Love from a Stranger is a 1937 British thriller film directed by Rowland V. Lee and starring Ann Harding, Basil Rathbone and Binnie Hale. It is based on the 1936 play of the same name by Frank Vosper. In turn, the play was based on the 1924 short story Philomel Cottage, written by Agatha Christie. The film was remade in 1947 under the same title.
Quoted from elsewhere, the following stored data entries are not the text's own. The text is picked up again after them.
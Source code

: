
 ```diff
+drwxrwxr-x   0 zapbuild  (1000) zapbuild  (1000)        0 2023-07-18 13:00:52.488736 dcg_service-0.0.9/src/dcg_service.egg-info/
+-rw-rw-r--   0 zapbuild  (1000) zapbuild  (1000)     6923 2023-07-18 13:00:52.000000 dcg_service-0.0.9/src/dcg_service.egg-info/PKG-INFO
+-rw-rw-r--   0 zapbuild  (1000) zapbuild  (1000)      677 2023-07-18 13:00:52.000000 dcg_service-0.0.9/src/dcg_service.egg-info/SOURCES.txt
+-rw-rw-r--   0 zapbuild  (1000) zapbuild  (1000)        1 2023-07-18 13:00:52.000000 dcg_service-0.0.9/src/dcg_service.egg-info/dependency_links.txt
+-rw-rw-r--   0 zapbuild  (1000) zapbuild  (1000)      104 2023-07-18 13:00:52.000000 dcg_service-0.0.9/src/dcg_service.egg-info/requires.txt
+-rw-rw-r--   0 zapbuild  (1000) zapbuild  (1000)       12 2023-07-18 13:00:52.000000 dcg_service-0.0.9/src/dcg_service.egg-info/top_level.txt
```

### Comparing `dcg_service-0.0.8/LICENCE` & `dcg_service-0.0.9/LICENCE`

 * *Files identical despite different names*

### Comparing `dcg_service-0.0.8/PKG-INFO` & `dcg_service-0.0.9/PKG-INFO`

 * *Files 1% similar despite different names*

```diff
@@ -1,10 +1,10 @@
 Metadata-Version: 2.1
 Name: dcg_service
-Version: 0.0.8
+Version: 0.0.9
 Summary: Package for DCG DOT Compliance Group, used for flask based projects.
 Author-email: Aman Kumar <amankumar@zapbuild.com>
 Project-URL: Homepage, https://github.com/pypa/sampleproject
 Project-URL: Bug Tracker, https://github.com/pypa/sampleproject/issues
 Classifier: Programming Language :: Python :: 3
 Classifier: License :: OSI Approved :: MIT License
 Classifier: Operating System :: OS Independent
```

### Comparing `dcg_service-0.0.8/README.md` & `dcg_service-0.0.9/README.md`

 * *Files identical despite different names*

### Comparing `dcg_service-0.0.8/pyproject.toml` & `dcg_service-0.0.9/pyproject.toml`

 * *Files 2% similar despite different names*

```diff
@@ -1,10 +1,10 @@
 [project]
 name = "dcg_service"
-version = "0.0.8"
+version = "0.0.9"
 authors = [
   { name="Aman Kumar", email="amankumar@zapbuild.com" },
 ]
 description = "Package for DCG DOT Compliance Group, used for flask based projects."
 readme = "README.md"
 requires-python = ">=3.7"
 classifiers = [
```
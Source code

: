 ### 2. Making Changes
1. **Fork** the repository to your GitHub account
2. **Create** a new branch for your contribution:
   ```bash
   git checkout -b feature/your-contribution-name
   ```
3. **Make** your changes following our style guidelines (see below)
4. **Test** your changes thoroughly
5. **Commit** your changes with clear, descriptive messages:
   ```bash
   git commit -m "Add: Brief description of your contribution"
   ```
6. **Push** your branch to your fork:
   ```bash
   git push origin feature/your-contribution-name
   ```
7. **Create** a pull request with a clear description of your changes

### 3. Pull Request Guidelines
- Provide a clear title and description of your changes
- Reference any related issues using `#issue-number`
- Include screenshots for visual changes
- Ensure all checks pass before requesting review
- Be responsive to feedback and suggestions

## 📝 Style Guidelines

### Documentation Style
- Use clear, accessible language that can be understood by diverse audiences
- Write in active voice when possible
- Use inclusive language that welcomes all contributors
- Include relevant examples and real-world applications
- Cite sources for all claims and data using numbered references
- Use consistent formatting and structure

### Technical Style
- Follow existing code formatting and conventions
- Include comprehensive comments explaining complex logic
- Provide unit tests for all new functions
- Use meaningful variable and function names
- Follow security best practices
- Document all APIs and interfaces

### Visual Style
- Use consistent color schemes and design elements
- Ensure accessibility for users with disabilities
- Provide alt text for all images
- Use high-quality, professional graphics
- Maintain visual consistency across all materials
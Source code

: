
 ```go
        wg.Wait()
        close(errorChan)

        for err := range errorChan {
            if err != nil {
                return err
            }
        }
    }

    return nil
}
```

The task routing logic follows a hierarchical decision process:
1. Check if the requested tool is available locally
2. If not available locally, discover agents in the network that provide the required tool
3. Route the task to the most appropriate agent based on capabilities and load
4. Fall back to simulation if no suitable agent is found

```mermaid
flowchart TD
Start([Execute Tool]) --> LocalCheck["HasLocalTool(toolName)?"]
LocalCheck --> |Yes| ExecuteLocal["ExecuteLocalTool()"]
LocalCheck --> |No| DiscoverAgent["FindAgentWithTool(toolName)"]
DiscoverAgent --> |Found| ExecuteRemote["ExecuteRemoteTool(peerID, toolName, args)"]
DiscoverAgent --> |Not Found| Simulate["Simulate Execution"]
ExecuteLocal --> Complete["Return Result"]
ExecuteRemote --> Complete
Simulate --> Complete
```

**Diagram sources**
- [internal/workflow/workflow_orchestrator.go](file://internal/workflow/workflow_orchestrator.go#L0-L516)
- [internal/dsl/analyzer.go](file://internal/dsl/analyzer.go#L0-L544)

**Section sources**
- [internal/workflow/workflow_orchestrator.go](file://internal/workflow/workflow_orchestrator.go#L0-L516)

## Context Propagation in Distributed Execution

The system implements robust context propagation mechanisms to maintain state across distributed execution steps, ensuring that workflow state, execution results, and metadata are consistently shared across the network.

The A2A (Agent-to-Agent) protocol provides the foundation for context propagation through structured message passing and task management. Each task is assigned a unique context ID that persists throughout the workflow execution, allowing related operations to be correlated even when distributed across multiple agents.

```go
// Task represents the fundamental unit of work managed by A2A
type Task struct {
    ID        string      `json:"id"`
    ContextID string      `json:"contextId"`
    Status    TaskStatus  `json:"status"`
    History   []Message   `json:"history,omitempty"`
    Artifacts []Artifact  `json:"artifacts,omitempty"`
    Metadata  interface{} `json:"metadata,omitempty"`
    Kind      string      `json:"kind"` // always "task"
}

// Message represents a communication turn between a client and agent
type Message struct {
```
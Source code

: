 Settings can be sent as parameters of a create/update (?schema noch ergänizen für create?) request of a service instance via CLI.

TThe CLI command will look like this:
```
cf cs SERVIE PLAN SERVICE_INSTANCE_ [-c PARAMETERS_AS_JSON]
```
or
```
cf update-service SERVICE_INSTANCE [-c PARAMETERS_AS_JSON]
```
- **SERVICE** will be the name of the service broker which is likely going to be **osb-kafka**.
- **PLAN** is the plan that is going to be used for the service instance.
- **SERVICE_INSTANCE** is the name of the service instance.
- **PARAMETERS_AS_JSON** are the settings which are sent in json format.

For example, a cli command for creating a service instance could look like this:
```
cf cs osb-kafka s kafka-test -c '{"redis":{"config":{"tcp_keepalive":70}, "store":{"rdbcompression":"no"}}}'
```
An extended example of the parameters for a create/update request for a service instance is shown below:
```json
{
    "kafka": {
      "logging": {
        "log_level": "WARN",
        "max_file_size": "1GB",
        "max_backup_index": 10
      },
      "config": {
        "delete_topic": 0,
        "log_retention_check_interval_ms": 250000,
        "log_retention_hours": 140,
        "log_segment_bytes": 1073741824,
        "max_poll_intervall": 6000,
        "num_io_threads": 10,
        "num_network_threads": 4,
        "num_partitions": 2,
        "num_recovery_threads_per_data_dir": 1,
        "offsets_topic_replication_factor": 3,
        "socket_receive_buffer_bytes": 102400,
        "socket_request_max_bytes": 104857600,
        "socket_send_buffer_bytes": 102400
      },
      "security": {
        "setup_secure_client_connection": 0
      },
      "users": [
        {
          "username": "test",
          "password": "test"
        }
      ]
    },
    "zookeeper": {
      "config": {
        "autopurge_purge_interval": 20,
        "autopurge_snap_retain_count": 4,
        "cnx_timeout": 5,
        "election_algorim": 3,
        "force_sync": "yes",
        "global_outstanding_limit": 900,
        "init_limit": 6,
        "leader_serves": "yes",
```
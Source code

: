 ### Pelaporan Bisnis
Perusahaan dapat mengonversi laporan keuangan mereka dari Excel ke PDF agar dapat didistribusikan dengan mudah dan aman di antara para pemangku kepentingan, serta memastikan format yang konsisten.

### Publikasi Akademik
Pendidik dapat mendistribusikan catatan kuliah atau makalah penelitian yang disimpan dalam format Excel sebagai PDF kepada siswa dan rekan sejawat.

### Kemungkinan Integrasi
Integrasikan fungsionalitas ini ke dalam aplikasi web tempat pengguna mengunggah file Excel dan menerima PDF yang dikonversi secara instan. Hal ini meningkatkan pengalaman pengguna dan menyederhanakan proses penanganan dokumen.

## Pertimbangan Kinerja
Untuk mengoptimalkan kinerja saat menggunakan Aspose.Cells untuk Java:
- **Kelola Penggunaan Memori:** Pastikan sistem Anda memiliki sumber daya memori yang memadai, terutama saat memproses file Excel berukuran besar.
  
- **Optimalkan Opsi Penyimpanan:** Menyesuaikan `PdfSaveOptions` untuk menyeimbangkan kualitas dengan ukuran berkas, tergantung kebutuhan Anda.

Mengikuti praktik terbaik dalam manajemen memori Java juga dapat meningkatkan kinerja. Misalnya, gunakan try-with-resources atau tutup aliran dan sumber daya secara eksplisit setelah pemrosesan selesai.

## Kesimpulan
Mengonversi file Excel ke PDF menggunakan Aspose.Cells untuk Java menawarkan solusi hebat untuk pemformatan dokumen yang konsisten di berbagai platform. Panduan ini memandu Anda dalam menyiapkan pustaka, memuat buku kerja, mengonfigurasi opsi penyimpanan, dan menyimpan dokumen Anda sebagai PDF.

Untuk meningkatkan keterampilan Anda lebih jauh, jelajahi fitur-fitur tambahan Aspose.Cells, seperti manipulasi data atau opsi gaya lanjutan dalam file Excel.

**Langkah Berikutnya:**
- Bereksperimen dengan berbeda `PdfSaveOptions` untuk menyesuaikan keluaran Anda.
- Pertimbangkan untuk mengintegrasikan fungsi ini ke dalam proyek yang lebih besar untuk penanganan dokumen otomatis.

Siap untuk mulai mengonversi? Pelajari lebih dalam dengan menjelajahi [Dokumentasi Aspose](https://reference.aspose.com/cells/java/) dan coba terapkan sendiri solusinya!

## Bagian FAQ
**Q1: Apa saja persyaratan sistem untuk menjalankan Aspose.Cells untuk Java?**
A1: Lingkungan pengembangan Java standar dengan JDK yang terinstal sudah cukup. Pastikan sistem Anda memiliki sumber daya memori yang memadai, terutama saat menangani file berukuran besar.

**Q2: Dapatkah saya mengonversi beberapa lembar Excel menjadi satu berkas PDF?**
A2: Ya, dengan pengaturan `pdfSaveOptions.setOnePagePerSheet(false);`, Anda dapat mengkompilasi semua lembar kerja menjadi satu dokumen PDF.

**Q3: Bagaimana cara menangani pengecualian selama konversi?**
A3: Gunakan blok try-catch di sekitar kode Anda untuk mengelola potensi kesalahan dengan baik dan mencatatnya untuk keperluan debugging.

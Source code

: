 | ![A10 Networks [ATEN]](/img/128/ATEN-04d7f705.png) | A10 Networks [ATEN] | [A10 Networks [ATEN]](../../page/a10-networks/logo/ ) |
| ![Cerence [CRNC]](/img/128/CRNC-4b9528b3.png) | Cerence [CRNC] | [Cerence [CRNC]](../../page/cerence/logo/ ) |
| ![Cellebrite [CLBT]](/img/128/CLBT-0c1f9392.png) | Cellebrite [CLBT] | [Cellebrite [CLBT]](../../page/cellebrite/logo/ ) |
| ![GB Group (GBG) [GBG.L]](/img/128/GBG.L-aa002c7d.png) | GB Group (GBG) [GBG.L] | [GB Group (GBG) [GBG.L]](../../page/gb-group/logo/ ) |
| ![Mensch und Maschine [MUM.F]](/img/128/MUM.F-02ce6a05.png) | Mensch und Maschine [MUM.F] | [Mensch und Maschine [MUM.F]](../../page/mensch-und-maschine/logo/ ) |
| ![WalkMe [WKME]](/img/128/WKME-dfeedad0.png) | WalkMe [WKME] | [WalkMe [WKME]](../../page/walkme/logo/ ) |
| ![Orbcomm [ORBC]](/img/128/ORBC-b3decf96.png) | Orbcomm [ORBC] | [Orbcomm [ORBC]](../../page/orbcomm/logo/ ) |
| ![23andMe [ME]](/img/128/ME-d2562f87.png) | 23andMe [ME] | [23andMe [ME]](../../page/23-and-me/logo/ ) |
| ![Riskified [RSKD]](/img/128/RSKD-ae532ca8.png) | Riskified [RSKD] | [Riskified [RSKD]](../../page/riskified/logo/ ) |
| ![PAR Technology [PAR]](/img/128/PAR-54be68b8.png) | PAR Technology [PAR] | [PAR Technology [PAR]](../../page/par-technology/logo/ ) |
The film was produced by the independent Trafalgar Films at Denham Studios near London. It is also known by the alternative title A Night of Terror in the United States. The film score was written by Benjamin Britten; it was his only feature film score.

==Plot==
Carol is thrilled when she unexpectedly wins the top prize in the French lottery, as she can now leave behind her unpleasant job. However, upon learning of her good fortune, her fiancé Ronald has no intention of quitting his job and living idly on her fortune and they quarrel. Enter the charming Gerald, who pretends to be interested in renting her apartment during her absence, but then shows up aboard the ship Carol and her friend Kate travel on to France to collect her winnings and vacation. Supposedly a wealthy bachelor with a hobby of photography, he charms her into a quick marriage.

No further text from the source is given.